◆ Action item
Go from the first line below to the one with "populates the vector." and print each line exactly.

◆ Exercise materials
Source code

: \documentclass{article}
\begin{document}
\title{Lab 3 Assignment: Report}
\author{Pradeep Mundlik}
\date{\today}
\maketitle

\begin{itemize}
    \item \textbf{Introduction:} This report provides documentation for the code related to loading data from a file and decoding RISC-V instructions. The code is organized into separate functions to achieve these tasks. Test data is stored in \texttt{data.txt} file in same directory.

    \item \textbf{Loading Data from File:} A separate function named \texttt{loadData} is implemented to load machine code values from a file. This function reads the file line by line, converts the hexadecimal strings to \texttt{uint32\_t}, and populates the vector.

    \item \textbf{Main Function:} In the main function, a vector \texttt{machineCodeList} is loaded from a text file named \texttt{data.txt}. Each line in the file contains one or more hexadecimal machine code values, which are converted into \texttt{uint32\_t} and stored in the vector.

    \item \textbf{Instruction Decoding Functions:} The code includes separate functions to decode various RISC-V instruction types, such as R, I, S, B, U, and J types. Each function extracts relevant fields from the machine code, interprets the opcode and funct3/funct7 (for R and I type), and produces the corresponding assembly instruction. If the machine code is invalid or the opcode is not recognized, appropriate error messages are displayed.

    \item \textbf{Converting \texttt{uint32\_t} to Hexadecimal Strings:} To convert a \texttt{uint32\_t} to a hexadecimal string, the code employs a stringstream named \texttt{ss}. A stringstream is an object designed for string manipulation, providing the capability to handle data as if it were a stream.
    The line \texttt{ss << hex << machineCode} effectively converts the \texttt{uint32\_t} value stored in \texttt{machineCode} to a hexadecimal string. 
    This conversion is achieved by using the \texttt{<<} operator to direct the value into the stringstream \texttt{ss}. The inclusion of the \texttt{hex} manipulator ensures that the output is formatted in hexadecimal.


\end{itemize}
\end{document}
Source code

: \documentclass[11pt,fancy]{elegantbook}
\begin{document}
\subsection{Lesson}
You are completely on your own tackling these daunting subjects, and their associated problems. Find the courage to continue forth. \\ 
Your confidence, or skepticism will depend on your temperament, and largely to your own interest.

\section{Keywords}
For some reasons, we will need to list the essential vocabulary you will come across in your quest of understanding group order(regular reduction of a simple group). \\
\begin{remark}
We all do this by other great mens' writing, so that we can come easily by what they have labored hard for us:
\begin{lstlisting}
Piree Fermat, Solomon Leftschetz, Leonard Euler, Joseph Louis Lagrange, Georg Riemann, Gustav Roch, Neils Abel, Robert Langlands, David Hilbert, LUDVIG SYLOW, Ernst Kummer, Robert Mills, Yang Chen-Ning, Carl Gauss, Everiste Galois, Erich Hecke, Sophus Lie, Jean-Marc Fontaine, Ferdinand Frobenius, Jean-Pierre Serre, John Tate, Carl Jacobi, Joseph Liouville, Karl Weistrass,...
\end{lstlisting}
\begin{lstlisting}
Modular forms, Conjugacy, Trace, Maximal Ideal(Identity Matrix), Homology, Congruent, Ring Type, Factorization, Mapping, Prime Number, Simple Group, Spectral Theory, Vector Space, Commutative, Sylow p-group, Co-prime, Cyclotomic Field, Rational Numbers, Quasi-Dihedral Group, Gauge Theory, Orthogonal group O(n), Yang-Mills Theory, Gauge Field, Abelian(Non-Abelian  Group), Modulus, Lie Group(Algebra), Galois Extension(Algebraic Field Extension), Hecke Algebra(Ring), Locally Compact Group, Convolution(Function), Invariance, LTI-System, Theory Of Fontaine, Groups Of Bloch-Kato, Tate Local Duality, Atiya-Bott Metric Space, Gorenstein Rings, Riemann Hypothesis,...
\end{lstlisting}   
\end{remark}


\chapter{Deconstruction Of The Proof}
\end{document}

◆ Output of the exercise
Source code

: \documentclass{article}
\begin{document}
\title{Lab 3 Assignment: Report}
\author{Pradeep Mundlik}
\date{\today}
\maketitle

\begin{itemize}
    \item \textbf{Introduction:} This report provides documentation for the code related to loading data from a file and decoding RISC-V instructions. The code is organized into separate functions to achieve these tasks. Test data is stored in \texttt{data.txt} file in same directory.

    \item \textbf{Loading Data from File:} A separate function named \texttt{loadData} is implemented to load machine code values from a file. This function reads the file line by line, converts the hexadecimal strings to \texttt{uint32\_t}, and populates the vector.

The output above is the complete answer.